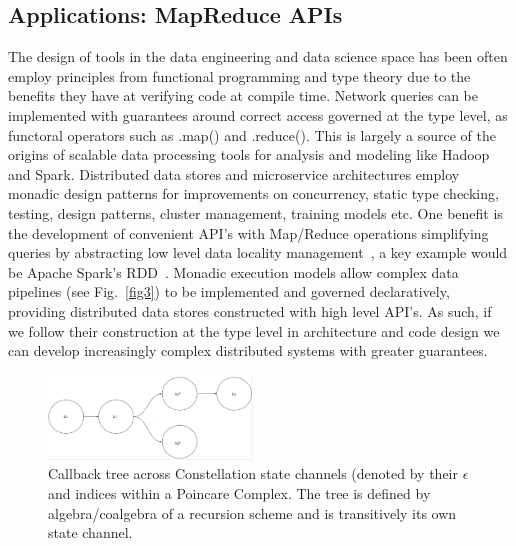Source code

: \documentclass[runningheads]{llncs}
\begin{document}
\subsection{Applications: MapReduce APIs}
The design of tools in the data engineering and data science space has been often employ principles from functional programming and type theory due to the benefits they have at verifying code at compile time. Network queries can be implemented with guarantees around correct access governed at the type level, as functoral operators such as .map() and .reduce(). This is largely a source of the origins of scalable data processing tools for analysis and modeling like Hadoop and Spark. Distributed data stores and microservice architectures employ monadic design patterns for improvements on concurrency, static type checking, testing, design patterns, cluster management, training models etc. One benefit is the development of convenient API's with Map/Reduce operations simplifying queries by abstracting low level data locality management~\cite{ref_book2}, a key example would be Apache Spark's RDD~\cite{ref_url1}. Monadic execution models allow complex data pipelines (see Fig.~\ref{fig3}) to be implemented and governed declaratively, providing distributed data stores constructed with high level API's. As such, if we follow their construction at the type level in architecture and code design we can develop increasingly complex distributed systems with greater guarantees.
\begin{figure}
\centering
\includegraphics[height=2.25cm,width=0.6\columnwidth]{rec_tree_wide.png}
\caption{Callback tree across Constellation state channels (denoted by their $\epsilon$ and indices within a Poincare Complex. The tree is defined by algebra/coalgebra of a recursion scheme and is transitively its own state channel.} \label{fig4}
\end{figure}
\end{document}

Aim of the exercise — Please transcribe every entry exactly as written, leaving the pictures out.

Written answer —
Source code

: \documentclass[runningheads]{llncs}
\begin{document}
\subsection{Applications: MapReduce APIs}
The design of tools in the data engineering and data science space has been often employ principles from functional programming and type theory due to the benefits they have at verifying code at compile time. Network queries can be implemented with guarantees around correct access governed at the type level, as functoral operators such as .map() and .reduce(). This is largely a source of the origins of scalable data processing tools for analysis and modeling like Hadoop and Spark. Distributed data stores and microservice architectures employ monadic design patterns for improvements on concurrency, static type checking, testing, design patterns, cluster management, training models etc. One benefit is the development of convenient API's with Map/Reduce operations simplifying queries by abstracting low level data locality management~\cite{ref_book2}, a key example would be Apache Spark's RDD~\cite{ref_url1}. Monadic execution models allow complex data pipelines (see Fig.~\ref{fig3}) to be implemented and governed declaratively, providing distributed data stores constructed with high level API's. As such, if we follow their construction at the type level in architecture and code design we can develop increasingly complex distributed systems with greater guarantees.
\begin{figure}
\centering
\includegraphics[height=2.25cm,width=0.6\columnwidth]{rec_tree_wide.png}
\caption{Callback tree across Constellation state channels (denoted by their $\epsilon$ and indices within a Poincare Complex. The tree is defined by algebra/coalgebra of a recursion scheme and is transitively its own state channel.} \label{fig4}
\end{figure}
\end{document}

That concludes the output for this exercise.